Following the North Atlantic deployment, additional ANSPs contracted for Aireon data, including the Civil Aviation Authority of Singapore, Airservices Australia, the Civil Aviation Authority of Malaysia and the South African Civil Aviation Authority. In November 2020, the Federal Aviation Administration announced a partnership with Aireon, with L3Harris as prime contractor, to evaluate operational and analytical uses of space-based ADS-B data across the U.S. National Airspace System, including a Caribbean trial intended to supplement the Grand Turk Island radar coverage south of San Juan.[20]

In Iceland, Isavia ANS began operational use of Aireon data in the upper-level southern sectors of the Reykjavík and Nuuk flight information regions in October 2020, and achieved coverage across the full 5.4 million km² of its airspace in April 2022.[21] On 10 April 2025, Isavia extended Aireon use down to ground level across the same airspace, completing a four-step rollout begun in 2020.[22] Roughly a quarter of all North Atlantic crossings pass through the area Isavia manages.

Other operators

Spire Global

Spire Global operates a commercial constellation of more than 100 3U CubeSats (Lemur-2), many of which carry ADS-B receivers alongside GNSS radio occultation and maritime AIS payloads. Spire markets its data through the AirSafe product line for aviation analytics, airline operations and air traffic management research; unlike Aireon, Spire's coverage is not continuous and the service is not certified for use as a primary ATC surveillance source.[23][24]

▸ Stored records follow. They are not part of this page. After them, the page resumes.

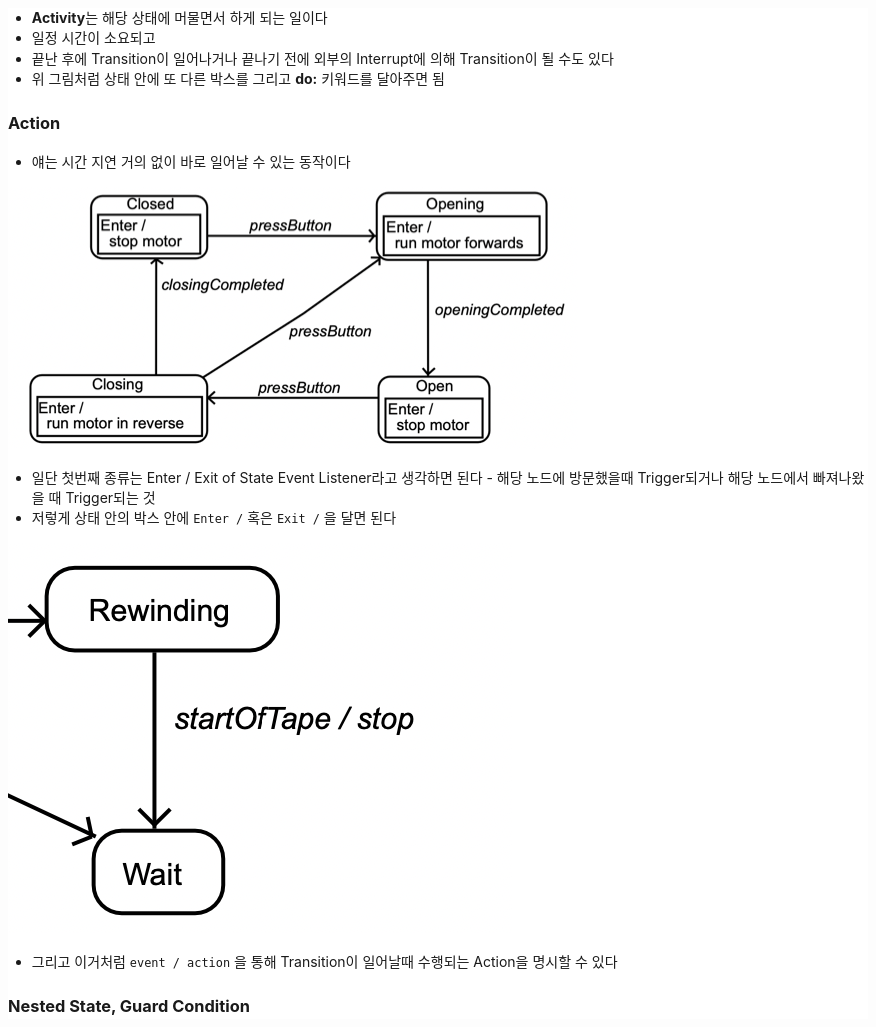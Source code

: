 - **Activity**는 해당 상태에 머물면서 하게 되는 일이다
- 일정 시간이 소요되고
- 끝난 후에 Transition이 일어나거나 끝나기 전에 외부의 Interrupt에 의해 Transition이 될 수도 있다
- 위 그림처럼 상태 안에 또 다른 박스를 그리고 **do:** 키워드를 달아주면 됨

### Action

- 얘는 시간 지연 거의 없이 바로 일어날 수 있는 동작이다

![%E1%84%8B%E1%85%B5%E1%84%85%E1%85%A9%E1%86%AB07%20-%20%E1%84%83%E1%85%A9%E1%86%BC%E1%84%8C%E1%85%A5%E1%86%A8%20%E1%84%86%E1%85%A9%E1%84%83%E1%85%A6%E1%86%AF%E1%84%85%E1%85%B5%E1%86%BC%20bf72a6306f8d4799a0df07a54ced9215/image12.png](softwareengineering.fall.2021.cse.cnu.ac.kr/images/06_bf72a6306f8d4799a0df07a54ced9215/image12.png)

- 일단 첫번째 종류는 Enter / Exit of State Event Listener라고 생각하면 된다 - 해당 노드에 방문했을때 Trigger되거나 해당 노드에서 빠져나왔을 때 Trigger되는 것
- 저렇게 상태 안의 박스 안에 `Enter /` 혹은 `Exit /` 을 달면 된다

![%E1%84%8B%E1%85%B5%E1%84%85%E1%85%A9%E1%86%AB07%20-%20%E1%84%83%E1%85%A9%E1%86%BC%E1%84%8C%E1%85%A5%E1%86%A8%20%E1%84%86%E1%85%A9%E1%84%83%E1%85%A6%E1%86%AF%E1%84%85%E1%85%B5%E1%86%BC%20bf72a6306f8d4799a0df07a54ced9215/image13.png](softwareengineering.fall.2021.cse.cnu.ac.kr/images/06_bf72a6306f8d4799a0df07a54ced9215/image13.png)

- 그리고 이거처럼 `event / action` 을 통해 Transition이 일어날때 수행되는 Action을 명시할 수 있다

### Nested State, Guard Condition
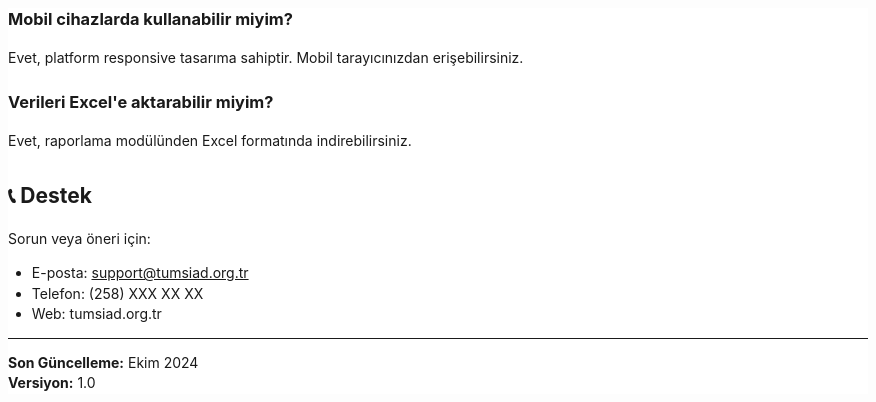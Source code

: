### Mobil cihazlarda kullanabilir miyim?
Evet, platform responsive tasarıma sahiptir.
Mobil tarayıcınızdan erişebilirsiniz.

### Verileri Excel'e aktarabilir miyim?
Evet, raporlama modülünden Excel formatında indirebilirsiniz.

## 📞 Destek

Sorun veya öneri için:
- E-posta: support@tumsiad.org.tr
- Telefon: (258) XXX XX XX
- Web: tumsiad.org.tr

---

**Son Güncelleme:** Ekim 2024  
**Versiyon:** 1.0

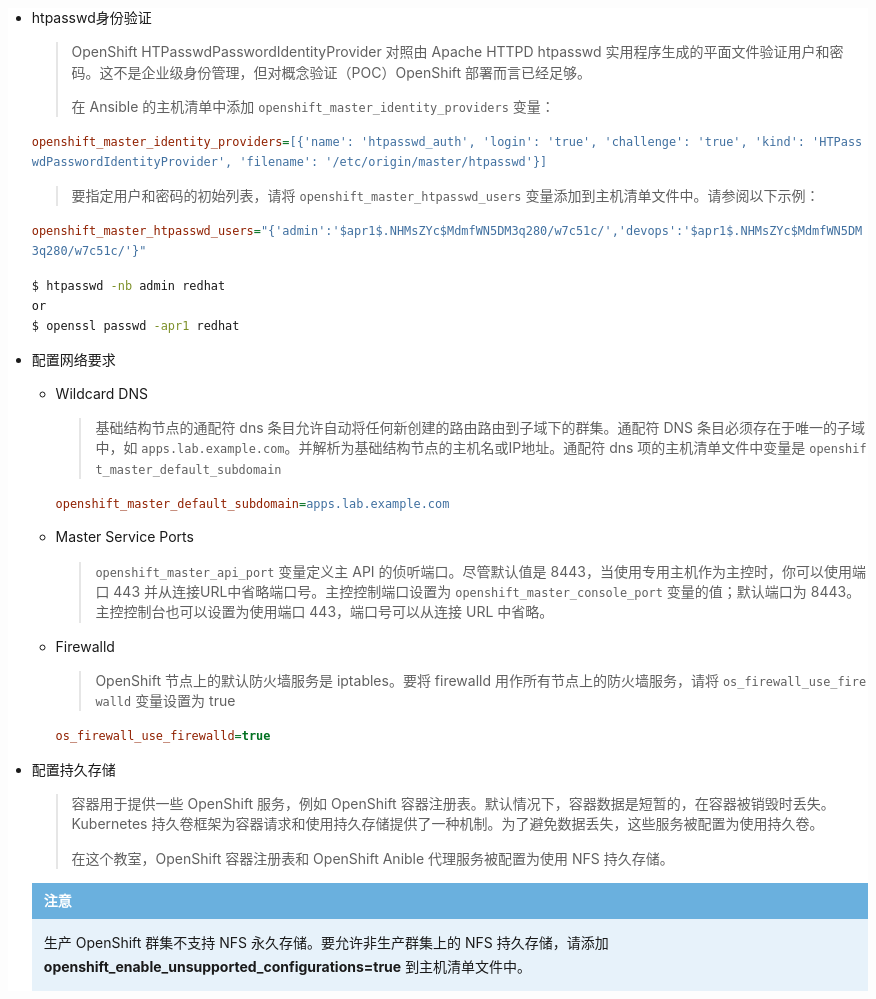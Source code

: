   - htpasswd身份验证
  
    > OpenShift HTPasswdPasswordIdentityProvider 对照由 Apache HTTPD htpasswd 实用程序生成的平面文件验证用户和密码。这不是企业级身份管理，但对概念验证（POC）OpenShift 部署而言已经足够。
    >
    > 在 Ansible 的主机清单中添加 `openshift_master_identity_providers` 变量：
  
    ```ini
    openshift_master_identity_providers=[{'name': 'htpasswd_auth', 'login': 'true', 'challenge': 'true', 'kind': 'HTPasswdPasswordIdentityProvider', 'filename': '/etc/origin/master/htpasswd'}]
    ```
  
    > 要指定用户和密码的初始列表，请将 `openshift_master_htpasswd_users` 变量添加到主机清单文件中。请参阅以下示例：
  
    ```ini
    openshift_master_htpasswd_users="{'admin':'$apr1$.NHMsZYc$MdmfWN5DM3q280/w7c51c/','devops':'$apr1$.NHMsZYc$MdmfWN5DM3q280/w7c51c/'}"
    ```
  
    ```bash
    $ htpasswd -nb admin redhat
    or
    $ openssl passwd -apr1 redhat
    ```
  
- 配置网络要求

  - Wildcard DNS

    > 基础结构节点的通配符 dns 条目允许自动将任何新创建的路由路由到子域下的群集。通配符 DNS 条目必须存在于唯一的子域中，如 `apps.lab.example.com`。并解析为基础结构节点的主机名或IP地址。通配符 dns 项的主机清单文件中变量是 `openshift_master_default_subdomain`

    ```ini
    openshift_master_default_subdomain=apps.lab.example.com
    ```

  - Master Service Ports

    > `openshift_master_api_port` 变量定义主 API 的侦听端口。尽管默认值是 8443，当使用专用主机作为主控时，你可以使用端口 443 并从连接URL中省略端口号。主控控制端口设置为 `openshift_master_console_port` 变量的值；默认端口为 8443。主控控制台也可以设置为使用端口 443，端口号可以从连接 URL 中省略。

  - Firewalld

    > OpenShift 节点上的默认防火墙服务是 iptables。要将 firewalld 用作所有节点上的防火墙服务，请将 `os_firewall_use_firewalld` 变量设置为 true 

    ```ini
    os_firewall_use_firewalld=true
    ```

- 配置持久存储

  > 容器用于提供一些 OpenShift 服务，例如 OpenShift 容器注册表。默认情况下，容器数据是短暂的，在容器被销毁时丢失。Kubernetes 持久卷框架为容器请求和使用持久存储提供了一种机制。为了避免数据丢失，这些服务被配置为使用持久卷。
  >
  > 在这个教室，OpenShift 容器注册表和 OpenShift Anible 代理服务被配置为使用 NFS 持久存储。

  <div style="background: #e7f2fa; padding: 12px; line-height: 24px; margin-bottom: 24px; ">
  <dt style="background: #6ab0de; font-weight: bold; display: block; color: #fff; margin: -12px; margin-bottom: -12px; padding: 6px 12px; margin-bottom: 12px;" >注意</dt>
  生产 OpenShift 群集不支持 NFS 永久存储。要允许非生产群集上的 NFS 持久存储，请添加 <strong>openshift_enable_unsupported_configurations=true</strong> 到主机清单文件中。
  </div>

Thales–Spire–ESSP (Eurialo)

In June 2024, Thales, Spire Global and the European Satellite Services Provider (ESSP) announced a memorandum of cooperation to develop a dedicated air-traffic-surveillance constellation of more than 100 satellites, with commercial service targeted for 2027 and a target latency of 1.5 seconds. The associated ESA-funded Eurialo programme, which received €16 million, aims to provide civil-aviation tracking independent of GNSS using radio-frequency signal-arrival timing.[25]

Applications

Search and rescue and aircraft tracking

Aireon has cited the 2014 disappearance of Malaysia Airlines Flight 370 as a motivation for global aircraft tracking, and offers position-history data to ANSPs and search-and-rescue agencies for use during distress and missing-aircraft events. The MH370 case also prompted ICAO to develop the Global Aeronautical Distress and Safety System (GADSS) standards for autonomous aircraft tracking.[26] On 23 December 2019, satellite ADS-B data was used in the search for a Cessna P210 that ditched in international waters south of the Bahamas; the Aireon track showed the aircraft at zero feet above mean sea level after it left ground radar coverage, and a Coast Guard helicopter recovered the pilot within 55 metres of that satellite-derived position.[27]

Accident investigation

Satellite ADS-B data has been used as evidence in major accident investigations. After the loss of Ethiopian Airlines Flight 302 on 10 March 2019, Aireon provided the National Transportation Safety Board, the Federal Aviation Administration and other European and African aviation authorities with the aircraft's altitude and position track captured from orbit, which extended beyond the range of ground stations near Addis Ababa. The FAA's acting administrator, Daniel Elwell, said the satellite-derived track of the Ethiopian flight closely resembled that of Lion Air Flight 610; Canada's Minister of Transport, Marc Garneau, cited the satellite tracking when joining more than fifty countries in the Boeing 737 MAX groundings.[28]

Air traffic analytics

On 9 April 2020, the Civil Air Navigation Services Organisation (CANSO) partnered with Aireon to publish weekly aggregated flight-movement statistics during the COVID-19 pandemic. Global commercial flight movements reached a low in the week of 12 April 2020, with a decline of approximately 535,000 movements relative to pre-pandemic baselines; by 28 July 2020 CANSO reported a 51% recovery from that low, an increase of approximately 272,000 movements over the preceding fourteen weeks.[29]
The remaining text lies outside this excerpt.